# Sentiment Classification with Multinomial Naive Bayes

In [1]:
import os
import numpy as np
import math
from sklearn.model_selection import train_test_split
from collections import Counter

## Data and Features Extraction

In [2]:
data_path = 'datasets/data-tagged/'
classes = [0, 1]

In [13]:
def process_file(filepath):
    """Given a file, returns a list of tokens for that file"""
    x = []
    with open(filepath, 'r') as f:
        for l in f:
            # Filter lines which consist only of new line operator
            if l == '\n':
                continue
            
            token, pos_tagging = l.split('\t')
            x.append(token)
    return x

def preprocess_data(datapath, sentiment='POS'):
    idx = 0
    X = []
    y = []
    sentiment_value = 1 if sentiment == 'POS' else 0
    
    # For file in the folder
    current_path = datapath + sentiment
    for f in os.listdir(current_path):
        x = process_file(current_path + '/' + f)
        X.append(x)
        y.append(sentiment_value)

    return X, y

def get_unigram_dictionary(X, cutoff=1):
    token_counter = Counter(np.concatenate(X))
    idx = 0
    token_to_idx = {}
    
    for x in X:
        for token in x:
            if token_counter[token] >= cutoff and token not in token_to_idx:
                token_to_idx[token] = idx
                idx += 1
                
    return token_to_idx

def get_bigram_dictionary(X, cutoff=1, token_to_idx={}):
    X_bigram = []
    for x in X:
        X_bigram += [(x[i], x[i + 1]) for i, _ in enumerate(x) if i < len(x) - 1 ]
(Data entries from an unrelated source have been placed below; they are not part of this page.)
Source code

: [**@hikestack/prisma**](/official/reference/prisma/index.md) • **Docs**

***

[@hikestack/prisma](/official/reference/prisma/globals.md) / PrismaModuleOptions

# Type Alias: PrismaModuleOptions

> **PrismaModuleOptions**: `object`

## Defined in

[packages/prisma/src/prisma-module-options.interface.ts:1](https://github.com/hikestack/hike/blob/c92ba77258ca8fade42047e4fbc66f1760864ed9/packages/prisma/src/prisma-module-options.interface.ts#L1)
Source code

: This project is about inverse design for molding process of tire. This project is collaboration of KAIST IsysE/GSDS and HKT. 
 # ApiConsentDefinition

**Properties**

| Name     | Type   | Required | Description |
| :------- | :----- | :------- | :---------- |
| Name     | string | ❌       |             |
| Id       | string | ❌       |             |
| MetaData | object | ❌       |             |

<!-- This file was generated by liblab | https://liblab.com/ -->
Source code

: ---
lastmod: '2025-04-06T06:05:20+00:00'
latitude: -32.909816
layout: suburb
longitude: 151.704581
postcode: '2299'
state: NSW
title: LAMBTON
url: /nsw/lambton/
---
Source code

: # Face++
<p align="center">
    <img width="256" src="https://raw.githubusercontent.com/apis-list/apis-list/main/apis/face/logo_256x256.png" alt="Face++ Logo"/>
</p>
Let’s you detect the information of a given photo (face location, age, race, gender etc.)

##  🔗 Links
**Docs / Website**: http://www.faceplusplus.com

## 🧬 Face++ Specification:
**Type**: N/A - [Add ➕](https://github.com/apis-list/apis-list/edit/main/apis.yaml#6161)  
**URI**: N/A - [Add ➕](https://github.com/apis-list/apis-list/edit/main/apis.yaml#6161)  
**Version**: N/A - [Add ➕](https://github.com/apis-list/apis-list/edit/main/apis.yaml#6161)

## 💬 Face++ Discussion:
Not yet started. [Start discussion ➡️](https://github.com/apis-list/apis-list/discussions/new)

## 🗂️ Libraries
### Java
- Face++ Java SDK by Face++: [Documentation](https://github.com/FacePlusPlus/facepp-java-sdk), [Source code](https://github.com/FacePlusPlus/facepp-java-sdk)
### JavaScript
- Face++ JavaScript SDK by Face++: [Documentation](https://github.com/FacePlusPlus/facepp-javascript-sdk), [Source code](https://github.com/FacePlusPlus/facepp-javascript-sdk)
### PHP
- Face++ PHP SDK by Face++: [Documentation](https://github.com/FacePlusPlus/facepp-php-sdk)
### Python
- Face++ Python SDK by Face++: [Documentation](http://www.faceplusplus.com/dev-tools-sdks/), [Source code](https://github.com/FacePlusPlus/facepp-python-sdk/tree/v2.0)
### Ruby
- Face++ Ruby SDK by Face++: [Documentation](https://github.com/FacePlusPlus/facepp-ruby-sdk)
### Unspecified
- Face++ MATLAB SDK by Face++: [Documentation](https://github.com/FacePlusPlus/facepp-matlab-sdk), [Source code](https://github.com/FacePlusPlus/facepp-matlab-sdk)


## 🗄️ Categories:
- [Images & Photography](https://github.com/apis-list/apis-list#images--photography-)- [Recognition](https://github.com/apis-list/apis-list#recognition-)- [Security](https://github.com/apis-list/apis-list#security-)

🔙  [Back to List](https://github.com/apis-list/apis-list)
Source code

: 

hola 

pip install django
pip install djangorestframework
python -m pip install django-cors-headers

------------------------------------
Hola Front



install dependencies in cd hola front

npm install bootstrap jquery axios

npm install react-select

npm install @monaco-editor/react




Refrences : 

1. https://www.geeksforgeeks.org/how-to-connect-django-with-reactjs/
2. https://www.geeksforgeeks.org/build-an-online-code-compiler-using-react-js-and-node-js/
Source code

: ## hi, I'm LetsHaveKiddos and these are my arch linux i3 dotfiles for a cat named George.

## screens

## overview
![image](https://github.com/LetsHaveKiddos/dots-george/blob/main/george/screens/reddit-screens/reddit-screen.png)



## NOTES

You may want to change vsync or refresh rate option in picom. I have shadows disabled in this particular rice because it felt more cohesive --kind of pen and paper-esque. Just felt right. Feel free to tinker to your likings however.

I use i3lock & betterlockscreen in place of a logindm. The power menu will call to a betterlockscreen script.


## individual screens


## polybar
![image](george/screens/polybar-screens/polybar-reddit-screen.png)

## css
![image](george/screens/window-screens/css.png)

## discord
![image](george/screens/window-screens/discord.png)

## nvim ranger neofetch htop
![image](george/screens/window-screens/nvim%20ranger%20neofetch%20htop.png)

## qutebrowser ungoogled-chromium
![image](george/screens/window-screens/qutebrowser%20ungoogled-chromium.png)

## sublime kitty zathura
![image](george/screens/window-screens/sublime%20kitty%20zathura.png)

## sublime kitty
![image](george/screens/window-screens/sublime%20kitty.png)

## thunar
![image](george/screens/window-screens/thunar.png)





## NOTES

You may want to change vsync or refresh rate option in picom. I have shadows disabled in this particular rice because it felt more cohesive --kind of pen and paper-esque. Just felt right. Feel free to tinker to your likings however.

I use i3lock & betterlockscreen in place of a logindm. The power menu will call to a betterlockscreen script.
    token_counter = Counter(X_bigram)
    idx = len(token_to_idx)
    
    for x in X:
        x_bigram = [(x[i], x[i + 1]) for i, _ in enumerate(x) if i < len(x) - 1 ]
        for token in x_bigram:
            if token_counter[token] >= cutoff and token not in token_to_idx:
                token_to_idx[token] = idx
                idx += 1
                
    return token_to_idx

def get_dictionary(X, cutoff=1, unigram=True, bigram=False):
    """
    Returns a dictionary which maps each token to its index in the feature space.
    Tokens which appear less times than specified by the cutoff are discarded
    """
    token_to_idx = {}
    if unigram:
        token_to_idx = get_unigram_dictionary(X, cutoff)
    if bigram:
        token_to_idx = get_bigram_dictionary(X, cutoff, token_to_idx)
    
    print("Generated {} features with cutoff of {}".format(len(token_to_idx), cutoff))
                    
    return token_to_idx

def featurize_data(X, token_to_idx):
    """Convert each sample from a list of tokens to a multinomial bag of words representation"""
    X_unigram_and_bigram = []
    for x in X:
        X_unigram_and_bigram.append(x + [(x[i], x[i + 1]) for i, _ in enumerate(x) if i < len(x) - 1 ])
        
    X_feat = []
    for x in X:
        x_feat = np.zeros((len(token_to_idx)))
        for token in x:
            if token in token_to_idx:
                x_feat[token_to_idx[token]] += 1
        X_feat.append(x_feat)
    
    return X_feat

In [14]:
# a = [[('aa', 'bb'), ('aa', 'ccc'), ('aa', 'bb')], [('aa', 'ccc'), ('aa', 'bbb')]]
# b = []

# for l in a:
#     for item in l:
#         b.append(item)
# b

In [15]:
X_pos, y_pos = preprocess_data(data_path, 'POS')
X_neg, y_neg = preprocess_data(data_path, 'NEG')

In [16]:
X_train = X_pos[:900] + X_neg[:900]
y_train = y_pos[:900] + y_neg[:900]

X_test = X_pos[900:] + X_neg[900:]
y_test = y_pos[900:] + y_neg[900:]

print("X_train has size {}".format(np.array(X_train).shape))
print("y_train has size {}".format(np.array(y_train).shape))
print()
print("X_test has size {}".format(np.array(X_test).shape))
print("y_test has size {}".format(np.array(y_test).shape))

X_train has size (1800,)
y_train has size (1800,)

X_test has size (200,)
y_test has size (200,)


In [24]:
X_train = X_pos[:90] + X_neg[:90]
y_train = y_pos[:90] + y_neg[:90]

X_test = X_pos[900:] + X_neg[900:]
y_test = y_pos[900:] + y_neg[900:]

In [25]:
token_to_idx = get_dictionary(X_train, cutoff=1, unigram=False, bigram=True)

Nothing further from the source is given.